Two hours later, Foreign Minister Felipe Perez Roque responded on Cuba’s behalf. Members of the foreign and domestic press and family members of five Cubans jailed unjustly in the United States attended the session in Havana.

Perez Roque focused on two Bush statements: his desire to “accelerate the transition period,” and the idea that “the operative word in our future dealings with Cuba is not ‘stability.’ The operative word is ‘liberty.’”

These are notions, Perez Roque suggested, that stem from “frustration, desperation and personal hatred” and “invoke violence and use of force to destroy the revolution and impose Bush’s designs on Cuba.”

The foreign minister castigated Bush’s call for disobedience of their government by Cuban soldiers and police to win approval in a post-revolutionary Cuba. His message to Bush: “You are raving. You are talking to an army of liberation and people under arms … not [Cuban] mercenary recipients of $45 million” annually from Washington, some of whom may have been at the U.S. Interests Section “applauding your speech.”

At stake, according to Perez Roque, are international law, Cuban independence and moral principles. Addressing Bush again, he said, “You are a brutal repressor; your regime has tortured and kidnapped, using secret flights and clandestine centers.” In Iraq, “half a million innocent civilians have died.”

Bush proposals to provide Cubans with computers and scholarships were belittled. By 2008, said Perez Roque, 650,000 computers will be in place in Cuba. Sixty-nine percent of age-appropriate Cubans attend universities.

He dismissed Bush’s proposal for an “international fund for Cuban freedom,” for business loans particularly, as “passing the hat.” He cited the persecution of Cuban solidarity and donor groups like Pastors for Peace to expose Bush’s hollow claims to provide humanitarian assistance.

Bush’s charges that “it is illegal to change jobs, to change houses, to travel abroad, and to read books or magazines without the express approval of the state” met with ridicule from the foreign minister, as did a Bush report of a Cuban journalist who asked one thing of visiting foreigners — “a pen.”

Wonder at Bush’s fantasies extends beyond Cuba. Writing for havananote.com, former Colin Powell associate Lawrence Wilkerson contended that Bush’s “ignorance of the real situation on the ground defies belief.” He “doesn’t even know that the transition of power in Cuba has already happened.”

Support for Cuba poured in from solidarity groups in the Dominican Republic, Costa Rica, Puerto Rico, Uruguay, Spain, Peru and Great Britain, including from members of Parliament there.

“Bush is rowing against the tide,” according to the Angola-Cuba Friendship Association. Latin American dailies El Clarin, Pagina 12, and La Jornada featured Perez Roque’s rejoinder to Bush.

Nicaraguan President Daniel Ortega said, “Instead of talking about the wildfires in Los Angeles” — and disastrous flooding in Nicaragua — “President Bush is ready to keep burning the Cuban people.”

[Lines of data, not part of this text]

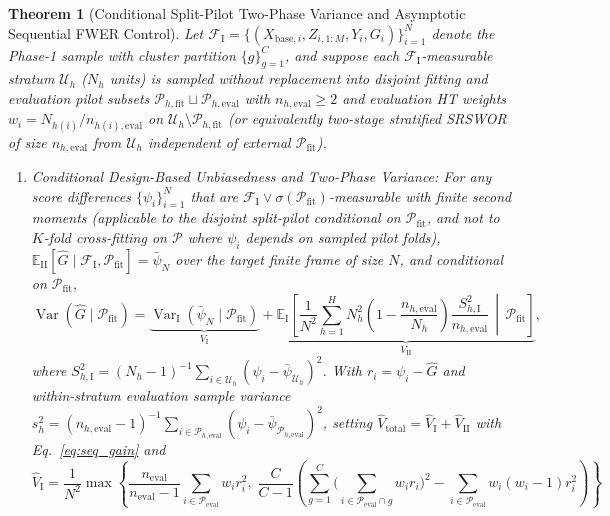 \documentclass[11pt]{article}
\newtheorem{theorem}{Theorem}
\theoremstyle{remark}
\begin{document}
\begin{theorem}[Conditional Split-Pilot Two-Phase Variance and Asymptotic Sequential FWER Control]
\label{thm:two_phase}
Let $\mathcal{F}_{\text{I}} = \{(X_{\text{base},i}, Z_{i,1:M}, Y_i, G_i)\}_{i=1}^N$ denote the Phase-1 sample with cluster partition $\{g\}_{g=1}^C$, and suppose each $\mathcal{F}_{\text{I}}$-measurable stratum $\mathcal{U}_h$ ($N_h$ units) is sampled without replacement into disjoint fitting and evaluation pilot subsets $\mathcal{P}_{h,\text{fit}} \sqcup \mathcal{P}_{h,\text{eval}}$ with $n_{h,\text{eval}} \ge 2$ and evaluation HT weights $w_i = N_{h(i)} / n_{h(i),\text{eval}}$ on $\mathcal{U}_h \setminus \mathcal{P}_{h,\text{fit}}$ (or equivalently two-stage stratified SRSWOR of size $n_{h,\text{eval}}$ from $\mathcal{U}_h$ independent of external $\mathcal{P}_{\text{fit}}$).
\begin{enumerate}
  \item \emph{Conditional Design-Based Unbiasedness and Two-Phase Variance:} For any score differences $\{\psi_i\}_{i=1}^N$ that are $\mathcal{F}_{\text{I}} \vee \sigma(\mathcal{P}_{\text{fit}})$-measurable with finite second moments (applicable to the disjoint split-pilot conditional on $\mathcal{P}_{\text{fit}}$, and \emph{not} to $K$-fold cross-fitting on $\mathcal{P}$ where $\psi_i$ depends on sampled pilot folds), $\mathbb{E}_{\text{II}}[\hat{G} \mid \mathcal{F}_{\text{I}}, \mathcal{P}_{\text{fit}}] = \bar{\psi}_N$ over the target finite frame of size $N$, and conditional on $\mathcal{P}_{\text{fit}}$,
  \begin{equation}
    \operatorname{Var}(\hat{G} \mid \mathcal{P}_{\text{fit}}) = \underbrace{\operatorname{Var}_{\text{I}}(\bar{\psi}_N \mid \mathcal{P}_{\text{fit}})}_{V_{\text{I}}} + \underbrace{\mathbb{E}_{\text{I}}\!\left[\frac{1}{N^2}\sum_{h=1}^H N_h^2 \left(1 - \frac{n_{h,\text{eval}}}{N_h}\right)\frac{S_{h,\text{I}}^2}{n_{h,\text{eval}}} \,\middle|\, \mathcal{P}_{\text{fit}}\right]}_{V_{\text{II}}},
    \label{eq:var_decomp_app}
  \end{equation}
  where $S_{h,\text{I}}^2 = (N_h - 1)^{-1}\sum_{i \in \mathcal{U}_h}(\psi_i - \bar{\psi}_{\mathcal{U}_h})^2$. With $r_i = \psi_i - \hat{G}$ and within-stratum evaluation sample variance $s_h^2 = (n_{h,\text{eval}} - 1)^{-1}\sum_{i \in \mathcal{P}_{h,\text{eval}}}(\psi_i - \bar{\psi}_{\mathcal{P}_{h,\text{eval}}})^2$, setting $\widehat{V}_{\text{total}} = \widehat{V}_{\text{I}} + \widehat{V}_{\text{II}}$ with Eq.~\eqref{eq:seq_gain} and
  \begin{equation}
    \widehat{V}_{\text{I}} = \frac{1}{N^2}\max\!\left\{\frac{n_{\text{eval}}}{n_{\text{eval}}-1}\sum_{i \in \mathcal{P}_{\text{eval}}} w_i r_i^2,\; \frac{C}{C-1}\left(\sum_{g=1}^C \Big(\sum_{i \in \mathcal{P}_{\text{eval}} \cap g} w_i r_i\Big)^2 - \sum_{i \in \mathcal{P}_{\text{eval}}} w_i(w_i - 1)r_i^2\right)\right\}

\end{equation}
\end{enumerate}
\end{theorem}
\end{document}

Saul Ortega, a Venezuelan parliamentarian, said Bush “spoke like an imperialist and a colonialist.” He urged Latin American nations “to close ranks in defense of the principles of sovereignty and self-determination” and leave off serving as “the backyard for transnational corporations.”

Venezuela’s vice foreign minister, Rodolfo Sanz, said, “Times have changed. Cuba is not alone.”

President Bush pictured Cubans listening to him, “perhaps at great risk,” over Radio and TV Marti, a U.S. propaganda tool. Five hours later, however, Cubans saw and heard Bush’s entire presentation over national television. The broadcast differed from a U.S. report, according to Spanish observer Pascual Serrano, only in leaving out “an advertisement for acne cream.”